From: Vlastimil Babka <vbabka@suse.cz>
To: linux-mm@kvack.org
Cc: linux-kernel@vger.kernel.org, Andrew Morton <akpm@linux-foundation.org>,
        Hugh Dickins <hughd@google.com>,
        Andrea Arcangeli <aarcange@redhat.com>,
        "Kirill A. Shutemov" <kirill.shutemov@linux.intel.com>,
        Rik van Riel <riel@redhat.com>, Mel Gorman <mgorman@suse.de>,
        David Rientjes <rientjes@google.com>,
        Joonsoo Kim <iamjoonsoo.kim@lge.com>, Vlastimil Babka <vbabka@suse.cz>
Subject: [RFC 1/4] mm, compaction: introduce kcompactd
Date: Thu,  2 Jul 2015 10:46:32 +0200
Message-Id: <1435826795-13777-2-git-send-email-vbabka@suse.cz>
In-Reply-To: <1435826795-13777-1-git-send-email-vbabka@suse.cz>
References: <1435826795-13777-1-git-send-email-vbabka@suse.cz>
Sender: linux-kernel-owner@vger.kernel.org
Content-Length: 11363
Lines: 377

Memory compaction can be currently performed in several contexts:

- kswapd balancing a zone after a high-order allocation failure
- direct compaction to satisfy a high-order allocation, including THP page
  fault attemps
- khugepaged trying to collapse a hugepage
- manually from /proc

The purpose of compaction is two-fold. The obvious purpose is to satisfy a
(pending or future) high-order allocation, and is easy to evaluate. The other
purpose is to keep overal memory fragmentation low and help the
anti-fragmentation mechanism. The success wrt the latter purpose is more
difficult to evaluate.

The current situation wrt the purposes has a few drawbacks:

- compaction is invoked only when a high-order page or hugepage is not
  available (or manually). This might be too late for the purposes of keeping
  memory fragmentation low.
- direct compaction increases latency of allocations. Again, it would be
  better if compaction was performed asynchronously to keep fragmentation low,
  before the allocation itself comes.
- (a special case of the previous) the cost of compaction during THP page
  faults can easily offset the benefits of THP.

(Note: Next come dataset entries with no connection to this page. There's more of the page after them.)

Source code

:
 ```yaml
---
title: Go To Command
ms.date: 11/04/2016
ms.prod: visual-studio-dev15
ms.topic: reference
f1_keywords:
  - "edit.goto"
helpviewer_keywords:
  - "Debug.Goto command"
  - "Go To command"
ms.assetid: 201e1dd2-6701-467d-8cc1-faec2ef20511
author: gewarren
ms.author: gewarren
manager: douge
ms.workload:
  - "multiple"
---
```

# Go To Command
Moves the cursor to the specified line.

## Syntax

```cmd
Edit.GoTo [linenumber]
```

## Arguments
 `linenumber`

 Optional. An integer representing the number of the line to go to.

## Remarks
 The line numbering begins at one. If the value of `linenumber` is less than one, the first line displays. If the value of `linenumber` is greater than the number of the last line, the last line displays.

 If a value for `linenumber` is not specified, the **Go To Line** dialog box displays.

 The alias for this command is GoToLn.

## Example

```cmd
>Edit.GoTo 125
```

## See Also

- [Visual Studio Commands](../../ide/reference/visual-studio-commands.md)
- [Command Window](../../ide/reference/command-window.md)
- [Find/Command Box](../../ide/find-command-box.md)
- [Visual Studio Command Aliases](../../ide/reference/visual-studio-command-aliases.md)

To improve the situation, we need an equivalent of kswapd, but for compaction.
E.g. a background thread which responds to fragmentation and the need for
high-order allocations (including hugepages) somewhat proactively.

One possibility is to extend the responsibilities of kswapd, which could
however complicate its design too much. It should be better to let kswapd
handle reclaim, as order-0 allocations are often more critical than high-order
ones.

Another possibility is to extend khugepaged, but this kthread is a single
instance and tied to THP configs.

This patch goes with the option of a new set of per-node kthreads called
kcompactd, and lays the foundations. The lifecycle mimics kswapd kthreads.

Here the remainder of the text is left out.